With M&A becoming more expensive, expect leverage to increase as well – the UNIT Alagoas/FITS deal will see Afya’s net debt/EBITDA (excluding leases from debt) exceed 2x at the guidance midpoint (up from 1.7x based on ~R$1.5bn of net debt in Q2 2022). If we were to also include Afya’s IFRS16 lease balance, net debt/EBITDA could rise further to ~3x, leaving limited headroom for more acquisitions in the near term.

Financial Position

Afya

Strategically Building Medical School Scale

Another key positive from this acquisition is that it allows Afya to exceed its prior guidance of acquiring >200 medical seats/year. Over the mid to long term, the scale benefit from adding these seats is significant as well – Afya’s medical school scale now stands at ~3,100 seats, a ~12% increase relative to pre-acquisition levels, making it uniquely placed within the overall medical ecosystem. Plus, in the current environment of rising interest rates and increased investor focus on earnings, the greater exposure to cash flow generative medical undergraduate programs is a strategic positive. Given the acquired assets have a 40% mix of undergraduate students in medical programs (vs. <30% for Afya), the guidance for a long-term EBITDA margin of ~55% makes sense, in my view.

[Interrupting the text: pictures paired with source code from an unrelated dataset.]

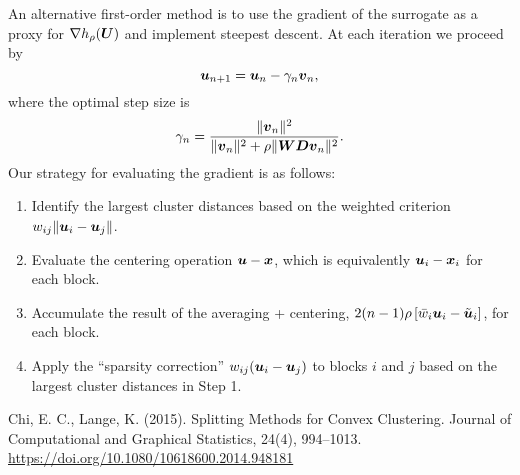 \documentclass[11pt]{article}
\begin{document}
An alternative first-order method is to use the gradient of the surrogate as a proxy for \(\nabla h_{\rho}(\boldsymbol{U})\) and implement steepest descent.
At each iteration we proceed by
\begin{equation*}
    \boldsymbol{u}_{n+1} = \boldsymbol{u}_{n} - \gamma_{n} \boldsymbol{v}_{n},
\end{equation*}
where the optimal step size is
\begin{equation*}
    \gamma_{n} = \frac{\|\boldsymbol{v}_{n}\|^{2}}{\|\boldsymbol{v}_{n}\|^{2} + \rho \|\boldsymbol{W} \boldsymbol{D} \boldsymbol{v}_{n}\|^{2}}.
\end{equation*}
Our strategy for evaluating the gradient is as follows:
\begin{enumerate}
    \item Identify the largest cluster distances based on the weighted criterion \(w_{ij} \| \boldsymbol{u}_{i} - \boldsymbol{u}_{j} \|\).
    
    \item Evaluate the centering operation \(\boldsymbol{u} - \boldsymbol{x}\), which is equivalently \(\boldsymbol{u}_{i} - \boldsymbol{x}_{i}\) for each block.
    
    \item Accumulate the result of the averaging + centering, \(2(n-1) \rho \left[\bar{w}_{i} \boldsymbol{u}_{i} - \tilde{\boldsymbol{u}}_{i}\right]\), for each block.
    
    \item Apply the ``sparsity correction'' \(w_{ij} (\boldsymbol{u}_{i} - \boldsymbol{u}_{j})\) to blocks \(i\) and \(j\) based on the largest cluster distances in Step 1.
\end{enumerate}

\begin{thebibliography}{1}
    Chi, E. C., Lange, K. (2015). {Splitting Methods for Convex Clustering}. {Journal of Computational and Graphical Statistics}, 24(4), 994–1013. \url{https://doi.org/10.1080/10618600.2014.948181}
\end{thebibliography}
\end{document}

Positioning for the Long Haul with its Biggest Acquisition Yet

Afya’s latest major medical campus acquisitions (UNIT Alagoas and FITS Jaboatão dos Guararapes) are a net positive, in my view. Not only does the company gain significant scale with 340 seats up front, but potentially another 84 as well at a ~R$825m price tag (including a R$1.25m/seat earn-out provision). In aggregate, though, Afya is paying a premium R$2.2m/seat valuation, well above what it has typically paid in prior acquisitions. That said, the transaction multiple after post-synergies stands at ~6x EV/EBITDA, which should prove accretive given Afya’s current trading multiple of ~8x EBITDA. Heading into another challenging year for higher education and following its YTD de-rating, Afya offers investors one of the best plays on the growing medical school demand in Brazil.